仮釈放認められず「もう出られない」、自暴自棄になる囚人も 無期懲役の「終身刑」化に危機感
無期懲役で服役する受刑者の多くは今、獄中で亡くなっている。約1700人いる無期懲役囚のうち、2022年に仮釈放を許されたのは6人のみで、41人が死亡した。狭き門の社会復帰を果たしても頼れる人がすでにいないことも珍しくない。そんな彼らを「見放して殺してしまうのは…」と塀の外で待ち続ける人たちがいる。そして、その手助けで社会に戻った者も。(弁護士ドットコムニュース・一宮俊介) 【動画】1958年~2022年を刑務所で過ごした91歳の無期懲役囚
●矛盾した気持ちで無期囚を受け入れ
「私は死刑存続(派)ですからね」 岡山市にある更生保護施設「古松園」の常務理事、岩戸顯(いわと・けん)さん(78)が意外な一言を発した。 「『目には目を』じゃないけど、やっぱり人を殺したら死んで詫びないけん。

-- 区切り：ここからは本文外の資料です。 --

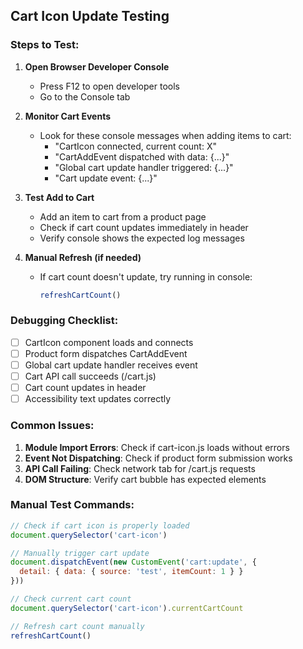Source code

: ## Cart Icon Update Testing

### Steps to Test:

1. **Open Browser Developer Console**
   - Press F12 to open developer tools
   - Go to the Console tab

2. **Monitor Cart Events**
   - Look for these console messages when adding items to cart:
     - "CartIcon connected, current count: X"
     - "CartAddEvent dispatched with data: {...}"
     - "Global cart update handler triggered: {...}"
     - "Cart update event: {...}"

3. **Test Add to Cart**
   - Add an item to cart from a product page
   - Check if cart count updates immediately in header
   - Verify console shows the expected log messages

4. **Manual Refresh (if needed)**
   - If cart count doesn't update, try running in console:
     ```javascript
     refreshCartCount()
     ```

### Debugging Checklist:

- [ ] CartIcon component loads and connects
- [ ] Product form dispatches CartAddEvent
- [ ] Global cart update handler receives event
- [ ] Cart API call succeeds (/cart.js)
- [ ] Cart count updates in header
- [ ] Accessibility text updates correctly

### Common Issues:

1. **Module Import Errors**: Check if cart-icon.js loads without errors
2. **Event Not Dispatching**: Check if product form submission works
3. **API Call Failing**: Check network tab for /cart.js requests
4. **DOM Structure**: Verify cart bubble has expected elements

### Manual Test Commands:

```javascript
// Check if cart icon is properly loaded
document.querySelector('cart-icon')

// Manually trigger cart update
document.dispatchEvent(new CustomEvent('cart:update', { 
  detail: { data: { source: 'test', itemCount: 1 } } 
}))

// Check current cart count
document.querySelector('cart-icon').currentCartCount

// Refresh cart count manually
refreshCartCount()
```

『罪を憎んで人を憎まず』なんてそんなきれいごとじゃ済まんですわ」
ただ、と言ってこう続けた。 「生きとる間は、自分の犯した罪を常に反省する気持ちを持っていないとだめよというのを教えてやらないかんでしょ。まぁ矛盾しとるような感じがするけどね」 更生保護施設は、刑務所や拘置所を出た後に帰る場所がない人らを一時的に受け入れて自立を支援する場所だ。 ここ古松園には全国の刑務所から問い合わせが舞い込む。無期懲役囚だけでも現在70人を超える受刑者の身元引受人になっているという。
●古松園で暮らした男性「チャンスもらった」
古松園は2023年秋、岡山刑務所から仮釈放された男性Aさん(69)を受け入れた。 Aさんは1980年代に強盗殺人事件を起こして無期懲役囚となり、約40年を塀の中で過ごした。 「無期懲役になった時、『死刑じゃないんだ』『もう一回やり直すチャンスをもらったんだ』と思いました。被害者には申し訳ないが、家族に(刑務所を)出た姿を報告したいと思って過ごしてきました」 出所前は「自分みたいな者が働かせてもらえるだろうか」と心配がつきなかったが、 出所直後から古松園で半年を過ごし、施設の援助もあって理解ある雇用主と出合い職を得た。 今は1Kの賃貸アパートでひっそりと一人で生活する。「辛抱強い人なんです」。そう紹介する古松園の職員の話を、Aさんは正座したまま恐縮するように聞いていた。